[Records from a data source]
★ ★ ★
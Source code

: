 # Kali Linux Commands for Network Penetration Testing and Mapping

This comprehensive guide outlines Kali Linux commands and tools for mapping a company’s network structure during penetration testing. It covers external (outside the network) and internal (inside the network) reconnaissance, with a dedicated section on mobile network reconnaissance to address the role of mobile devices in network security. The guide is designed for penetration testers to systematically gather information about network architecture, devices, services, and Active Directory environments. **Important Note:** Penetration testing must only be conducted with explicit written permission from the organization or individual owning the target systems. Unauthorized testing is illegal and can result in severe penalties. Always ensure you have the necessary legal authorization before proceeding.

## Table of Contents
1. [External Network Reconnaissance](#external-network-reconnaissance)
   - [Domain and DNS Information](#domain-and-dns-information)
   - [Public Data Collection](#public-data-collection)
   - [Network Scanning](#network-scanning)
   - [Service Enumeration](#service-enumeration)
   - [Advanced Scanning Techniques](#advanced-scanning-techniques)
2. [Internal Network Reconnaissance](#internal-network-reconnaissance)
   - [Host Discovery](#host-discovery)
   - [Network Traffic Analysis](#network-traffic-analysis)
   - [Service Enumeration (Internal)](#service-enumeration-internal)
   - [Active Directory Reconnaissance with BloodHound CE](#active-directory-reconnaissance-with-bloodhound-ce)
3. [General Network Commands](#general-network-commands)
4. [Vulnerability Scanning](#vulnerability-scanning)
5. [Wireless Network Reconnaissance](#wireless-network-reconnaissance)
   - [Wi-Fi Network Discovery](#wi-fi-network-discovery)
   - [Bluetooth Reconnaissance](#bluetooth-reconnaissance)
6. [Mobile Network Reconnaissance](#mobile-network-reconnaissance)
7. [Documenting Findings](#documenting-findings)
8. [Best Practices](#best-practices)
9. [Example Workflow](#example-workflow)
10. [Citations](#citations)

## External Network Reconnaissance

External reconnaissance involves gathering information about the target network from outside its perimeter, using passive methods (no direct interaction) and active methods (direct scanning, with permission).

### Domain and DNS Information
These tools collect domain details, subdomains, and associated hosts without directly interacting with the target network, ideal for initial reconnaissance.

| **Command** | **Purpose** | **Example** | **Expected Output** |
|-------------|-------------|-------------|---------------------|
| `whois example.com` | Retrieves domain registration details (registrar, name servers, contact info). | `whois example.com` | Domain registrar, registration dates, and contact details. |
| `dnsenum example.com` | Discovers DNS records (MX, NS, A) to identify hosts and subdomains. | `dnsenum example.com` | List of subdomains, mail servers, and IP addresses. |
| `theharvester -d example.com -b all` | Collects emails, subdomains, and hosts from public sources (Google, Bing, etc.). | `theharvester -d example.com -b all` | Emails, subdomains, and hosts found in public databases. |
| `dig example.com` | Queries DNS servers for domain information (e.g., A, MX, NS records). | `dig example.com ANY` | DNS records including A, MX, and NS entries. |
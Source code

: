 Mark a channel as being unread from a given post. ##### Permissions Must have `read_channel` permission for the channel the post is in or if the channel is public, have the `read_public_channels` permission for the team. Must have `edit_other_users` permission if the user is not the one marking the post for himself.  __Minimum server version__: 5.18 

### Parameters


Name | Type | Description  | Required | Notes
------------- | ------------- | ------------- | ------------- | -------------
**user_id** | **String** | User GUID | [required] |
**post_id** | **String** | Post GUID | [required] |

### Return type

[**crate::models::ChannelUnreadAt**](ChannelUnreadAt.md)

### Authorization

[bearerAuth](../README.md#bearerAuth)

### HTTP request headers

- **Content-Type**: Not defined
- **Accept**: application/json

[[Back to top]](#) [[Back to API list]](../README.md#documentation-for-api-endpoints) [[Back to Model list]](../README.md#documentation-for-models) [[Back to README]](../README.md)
★ ★ ★
Up to and including the line with "1. [External Network", transcribe the entries above exactly, starting from their first line.

Source code

: # Kali Linux Commands for Network Penetration Testing and Mapping

This comprehensive guide outlines Kali Linux commands and tools for mapping a company’s network structure during penetration testing. It covers external (outside the network) and internal (inside the network) reconnaissance, with a dedicated section on mobile network reconnaissance to address the role of mobile devices in network security. The guide is designed for penetration testers to systematically gather information about network architecture, devices, services, and Active Directory environments. **Important Note:** Penetration testing must only be conducted with explicit written permission from the organization or individual owning the target systems. Unauthorized testing is illegal and can result in severe penalties. Always ensure you have the necessary legal authorization before proceeding.

## Table of Contents
1. [External Network Reconnaissance](#external-network-reconnaissance)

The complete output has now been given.